If this proposal is accepted, I definitely think the returned integer should have a fixed size (probably 32 bits). 32 bits is a sweet spot: 16 is too few to represent the number of types which might exist in a large application, but 64 (or usize) is very excessive (in fact, the canonical compiler implementation won't let you have more than 2^32 distinct types today, and I am beyond certain nobody will ever hit this limitation).

mlugg avatar May 04 '24 19:05 mlugg

@sno2 Using RLS here is a bit tricky. There are two options:

  • The same integer value is returned regardless of the type. In this case, that integer must fit in some minimum size (e.g. u32), and so there is no difference to just returning that size integer!

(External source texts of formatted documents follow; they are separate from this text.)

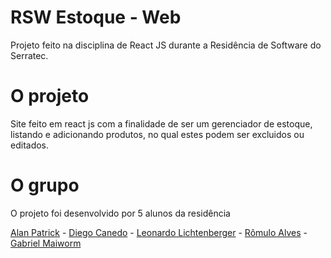 # RSW Estoque - Web
 Projeto feito na disciplina de React JS durante a Residência de Software do Serratec. 
 
 # O projeto
 
 Site feito em react js com a finalidade de ser um gerenciador de estoque, listando e adicionando produtos, no qual estes podem ser excluidos ou editados.
 
 # O grupo
 
 O projeto foi desenvolvido por 5 alunos da residência
 
 [Alan Patrick](https://github.com/Alan-Patrik) -
 [Diego Canedo](https://github.com/DiegoCanedo) -
 [Leonardo Lichtenberger](https://github.com/leonardo-lichtenberger) -
 [Rômulo Alves](https://github.com/roalvesrj) -
 [Gabriel Maiworm](https://github.com/Txyzz) 
 
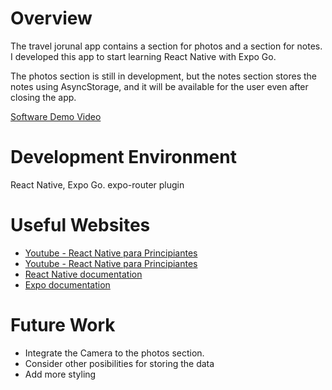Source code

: # Overview

The travel jorunal app contains a section for photos and a section for notes. I developed this app to start learning
React Native with Expo Go.

The photos section is still in development, but the notes section stores the notes using AsyncStorage, and it will
be available for the user even after closing the app.

[Software Demo Video](https://youtu.be/UEuQCH8vr3c)

# Development Environment

React Native, Expo Go.
expo-router plugin

# Useful Websites

- [Youtube - React Native para Principiantes](https://www.youtube.com/watch?v=U23lNFm_J70)
- [Youtube - React Native para Principiantes](https://www.youtube.com/watch?v=ZDoiMLqWz2E&t=1575s)
- [React Native documentation](https://reactnative.dev/)
- [Expo documentation](https://docs.expo.dev/get-started/set-up-your-environment/)

# Future Work

- Integrate the Camera to the photos section.
- Consider other posibilities for storing the data
- Add more styling
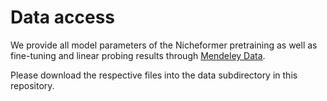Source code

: # Data access

We provide all model parameters of the Nicheformer pretraining as well as fine-tuning and linear probing results through [Mendeley Data](https://data.mendeley.com/preview/87gm9hrgm8?a=d95a6dde-e054-4245-a7eb-0522d6ea7dff).

Please download the respective files into the data subdirectory in this repository. 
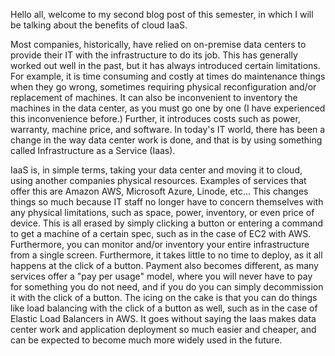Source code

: Hello all, welcome to my second blog post of this semester, in which I will be talking about the benefits of cloud IaaS.

Most companies, historically, have relied on on-premise data centers to provide their IT with the infrastructure to do its job. This has generally worked out well in the past, but it has always introduced certain limitations. For example, it is time consuming and costly at times do maintenance things when they go wrong, sometimes requiring physical reconfiguration and/or replacement of machines. It can also be inconvenient to inventory the machines in the data center, as you must go one by one (I have experienced this inconvenience before.) Further, it introduces costs such as power, warranty, machine price, and software. In today's IT world, there has been a change in the way data center work is done, and that is by using something called Infrastructure as a Service (Iaas).

IaaS is, in simple terms, taking your data center and moving it to cloud, using another companies physical resources. Examples of services that offer this are Amazon AWS, Microsoft Azure, Linode, etc... This changes things so much because IT staff no longer have to concern themselves with any physical limitations, such as space, power, inventory, or even price of device. This is all erased by simply clicking a button or entering a command to get a machine of a certain spec, such as in the case of EC2 with AWS. Furthermore, you can monitor and/or inventory your entire infrastructure from a single screen. Furthermore, it takes little to no time to deploy, as it all happens at the click of a button. Payment also becomes different, as many services offer a "pay per usage" model, where you will never have to pay for something you do not need, and if you do you can simply decommission it with the click of a button. The icing on the cake is that you can do things like load balancing with the click of a button as well, such as in the case of Elastic Load Balancers in AWS. It goes without saying the Iaas makes data center work and application deployment so much easier and cheaper, and can be expected to become much more widely used in the future. 

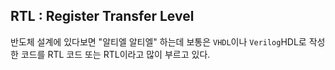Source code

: RTL : Register Transfer Level
---

반도체 설계에 있다보면 "알티엘 알티엘" 하는데 보통은 `VHDL`이나 `Verilog`HDL로 작성한 코드를 RTL 코드 또는 RTL이라고 많이 부르고 있다.
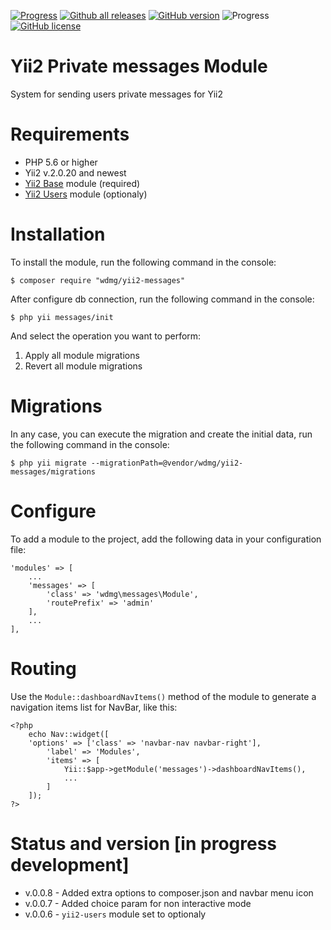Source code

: [![Progress](https://img.shields.io/badge/required-Yii2_v2.0.13-blue.svg)](https://packagist.org/packages/yiisoft/yii2)
[![Github all releases](https://img.shields.io/github/downloads/wdmg/yii2-messages/total.svg)](https://GitHub.com/wdmg/yii2-messages/releases/)
[![GitHub version](https://badge.fury.io/gh/wdmg/yii2-messages.svg)](https://github.com/wdmg/yii2-messages)
![Progress](https://img.shields.io/badge/progress-in_development-red.svg)
[![GitHub license](https://img.shields.io/github/license/wdmg/yii2-messages.svg)](https://github.com/wdmg/yii2-messages/blob/master/LICENSE)

# Yii2 Private messages Module
System for sending users private messages for Yii2

# Requirements
* PHP 5.6 or higher
* Yii2 v.2.0.20 and newest
* [Yii2 Base](https://github.com/wdmg/yii2-base) module (required)
* [Yii2 Users](https://github.com/wdmg/yii2-users) module (optionaly)

# Installation
To install the module, run the following command in the console:

`$ composer require "wdmg/yii2-messages"`

After configure db connection, run the following command in the console:

`$ php yii messages/init`

And select the operation you want to perform:
  1) Apply all module migrations
  2) Revert all module migrations

# Migrations
In any case, you can execute the migration and create the initial data, run the following command in the console:

`$ php yii migrate --migrationPath=@vendor/wdmg/yii2-messages/migrations`

# Configure
To add a module to the project, add the following data in your configuration file:

    'modules' => [
        ...
        'messages' => [
            'class' => 'wdmg\messages\Module',
            'routePrefix' => 'admin'
        ],
        ...
    ],

# Routing
Use the `Module::dashboardNavItems()` method of the module to generate a navigation items list for NavBar, like this:

    <?php
        echo Nav::widget([
        'options' => ['class' => 'navbar-nav navbar-right'],
            'label' => 'Modules',
            'items' => [
                Yii::$app->getModule('messages')->dashboardNavItems(),
                ...
            ]
        ]);
    ?>

# Status and version [in progress development]
* v.0.0.8 - Added extra options to composer.json and navbar menu icon
* v.0.0.7 - Added choice param for non interactive mode
* v.0.0.6 - `yii2-users` module set to optionaly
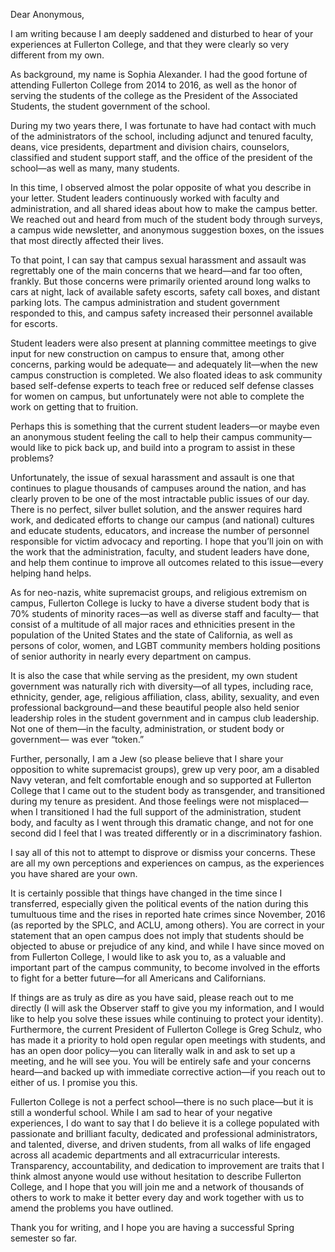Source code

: Dear Anonymous,  

I am writing because I am deeply saddened and disturbed to hear of your experiences at Fullerton College, and that they were clearly
so very different from my own.  

As background, my name is Sophia Alexander. I had the good fortune of attending Fullerton College from 2014 to 2016, as well as the honor of serving
the students of the college as the President of the Associated Students, the student government of the school.  

During my two years there, I was fortunate to have had contact with much of the administrators of the school, including adjunct and tenured faculty,
deans, vice presidents, department and division chairs, counselors, classified and student support staff, and the office of the president of the
school—as well as many, many students.  

In this time, I observed almost the polar opposite of what you describe in your letter. Student leaders continuously worked with faculty and
administration, and all shared ideas about how to make the campus better. We reached out and heard from much of the student body through surveys, a
campus wide newsletter, and anonymous suggestion boxes, on the issues that most directly affected their lives.  

To that point, I can say that campus sexual harassment and assault was regrettably one of the main concerns that we heard—and far too often, frankly.
But those concerns were primarily oriented around long walks to cars at night, lack of available safety escorts, safety call boxes, and distant
parking lots. The campus administration and student government responded to this, and campus safety increased their personnel available for escorts.  

Student leaders were also present at planning committee meetings to give input for new construction on campus to ensure that, among other concerns,
parking would be adequate— and adequately lit—when the new campus construction is completed. We also floated ideas to ask community based self-defense
experts to teach free or reduced self defense classes for women on campus, but unfortunately were not able to complete the work on getting that to
fruition.  

Perhaps this is something that the current student leaders—or maybe even an anonymous student feeling the call to help their campus community—would
like to pick back up, and build into a program to assist in these problems?  

Unfortunately, the issue of sexual harassment and assault is one that continues to plague thousands of campuses around the nation, and has clearly
proven to be one of the most intractable public issues of our day. There is no perfect, silver bullet solution, and the answer requires hard work, and
dedicated efforts to change our campus (and national) cultures and educate students, educators, and increase the number of personnel responsible for
victim advocacy and reporting. I hope that you’ll join on with the work that the administration, faculty, and student leaders have done, and help them
continue to improve all outcomes related to this issue—every helping hand helps.  

As for neo-nazis, white supremacist groups, and religious extremism on campus, Fullerton College is lucky to have a diverse student body that is 70%
students of minority races—as well as diverse staff and faculty— that consist of a multitude of all major races and ethnicities present in the
population of the United States and the state of California, as well as persons of color, women, and LGBT community members holding positions of
senior authority in nearly every department on campus.  

It is also the case that while serving as the president, my own student government was naturally rich with diversity—of all types, including race,
ethnicity, gender, age, religious affiliation, class, ability, sexuality, and even professional background—and these beautiful people also held senior
leadership roles in the student government and in campus club leadership. Not one of them—in the faculty, administration, or student body or
government— was ever “token.”  
 
 Further, personally, I am a Jew (so please believe that I share your opposition to white supremacist groups), grew up very poor, am a disabled Navy
 veteran, and felt comfortable enough and so supported at Fullerton College that I came out to the student body as transgender, and transitioned
 during my tenure as president. And those feelings were not misplaced—when I transitioned I had the full support of the administration, student body,
 and faculty as I went through this dramatic change, and not for one second did I feel that I was treated differently or in a discriminatory fashion.  

 I say all of this not to attempt to disprove or dismiss your concerns. These are all my own perceptions and experiences on campus, as the experiences
 you have shared are your own.  

 It is certainly possible that things have changed in the time since I transferred, especially given the political events of the nation during this
 tumultuous time and the rises in reported hate crimes since November, 2016 (as reported by the SPLC, and ACLU, among others). You are correct in your
 statement that an open campus does not imply that students should be objected to abuse or prejudice of any kind, and while I have since moved on from
 Fullerton College, I would like to ask you to, as a valuable and important part of the campus community, to become involved in the efforts to fight
 for a better future—for all Americans and Californians.  

 If things are as truly as dire as you have said, please reach out to me directly (I will ask the Observer staff to give you my information, and I
 would like to help you solve these issues while continuing to protect your identity). Furthermore, the current President of Fullerton College is Greg
 Schulz, who has made it a priority to hold open regular open meetings with students, and has an open door policy—you can literally walk in and ask to
 set up a meeting, and he will see you. You will be entirely safe and your concerns heard—and backed up with immediate corrective action—if you reach
 out to either of us. I promise you this.  

 Fullerton College is not a perfect school—there is no such place—but it is still a wonderful school. While I am sad to hear of your negative
 experiences, I do want to say that I do believe it is a college populated with passionate and brilliant faculty, dedicated and professional
 administrators, and talented, diverse, and driven students, from all walks of life engaged across all academic departments and all extracurricular
 interests. Transparency, accountability, and dedication to improvement are traits that I think almost anyone would use without hesitation to describe
 Fullerton College, and I hope that you will join me and a network of thousands of others to work to make it better every day and work together with
 us to amend the problems you have outlined.  

 Thank you for writing, and I hope you are having a successful Spring semester so far.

I was more thinking of the compiler counting how many types we have defined and log2 that into an integer type as the TypeId integer type. Although, this is now seeming like a hard task with many different edge cases depending on when you call @typeId so I think using u32 as you said is the best option.

Also, ~~possibly useless~~ side note but Rust's type id uses a u128 but I wasn't able to find any reasoning or investigations into shrinking it anywhere.

sno2 avatar May 04 '24 20:05 sno2

32 bits is a sweet spot: 16 is too few to represent the number of types which might exist in a large application, [...]

I can't think of a use case I would ever use this builtin for (it's a bit at odds with my fundamental design philosophy), but for everyone here who seems to have use cases: Do you expect to use it for all/most types that appear anywhere (including intermediately) in your entire program? Think of every

  • integer type, signed and unsigned,
  • enum, union
  • pointer with and without mutability, for every alignment
  • arrays with different lengths
  • optional

That multiplies into a really big number.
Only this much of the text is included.